** Data for processing follows **
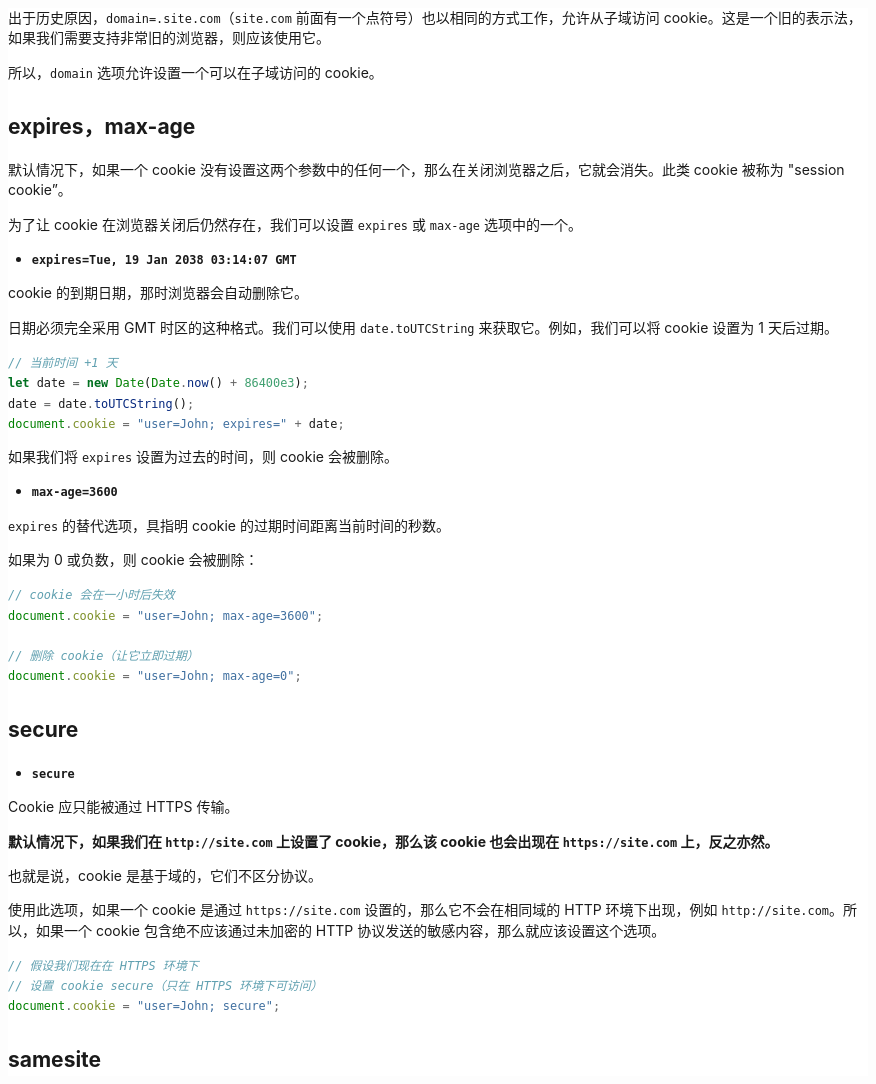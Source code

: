 出于历史原因，`domain=.site.com`（`site.com` 前面有一个点符号）也以相同的方式工作，允许从子域访问 cookie。这是一个旧的表示法，如果我们需要支持非常旧的浏览器，则应该使用它。

所以，`domain` 选项允许设置一个可以在子域访问的 cookie。

## expires，max-age

默认情况下，如果一个 cookie 没有设置这两个参数中的任何一个，那么在关闭浏览器之后，它就会消失。此类 cookie 被称为 "session cookie”。

为了让 cookie 在浏览器关闭后仍然存在，我们可以设置 `expires` 或 `max-age` 选项中的一个。

- **`expires=Tue, 19 Jan 2038 03:14:07 GMT`**

cookie 的到期日期，那时浏览器会自动删除它。

日期必须完全采用 GMT 时区的这种格式。我们可以使用 `date.toUTCString` 来获取它。例如，我们可以将 cookie 设置为 1 天后过期。

```js
// 当前时间 +1 天
let date = new Date(Date.now() + 86400e3);
date = date.toUTCString();
document.cookie = "user=John; expires=" + date;
```

如果我们将 `expires` 设置为过去的时间，则 cookie 会被删除。

-  **`max-age=3600`**

`expires` 的替代选项，具指明 cookie 的过期时间距离当前时间的秒数。

如果为 0 或负数，则 cookie 会被删除：

```js
// cookie 会在一小时后失效
document.cookie = "user=John; max-age=3600";

// 删除 cookie（让它立即过期）
document.cookie = "user=John; max-age=0";
``` 

## secure

- **`secure`**

Cookie 应只能被通过 HTTPS 传输。

**默认情况下，如果我们在 `http://site.com` 上设置了 cookie，那么该 cookie 也会出现在 `https://site.com` 上，反之亦然。**

也就是说，cookie 是基于域的，它们不区分协议。

使用此选项，如果一个 cookie 是通过 `https://site.com` 设置的，那么它不会在相同域的 HTTP 环境下出现，例如 `http://site.com`。所以，如果一个 cookie 包含绝不应该通过未加密的 HTTP 协议发送的敏感内容，那么就应该设置这个选项。

```js
// 假设我们现在在 HTTPS 环境下
// 设置 cookie secure（只在 HTTPS 环境下可访问）
document.cookie = "user=John; secure";
```  

## samesite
** End of Data for processing **
Directions |
Only the lines of the data holding the string "会被删除" are wanted; copy each of them.

Solution for this task |
如果我们将 `expires` 设置为过去的时间，则 cookie 会被删除。
如果为 0 或负数，则 cookie 会被删除：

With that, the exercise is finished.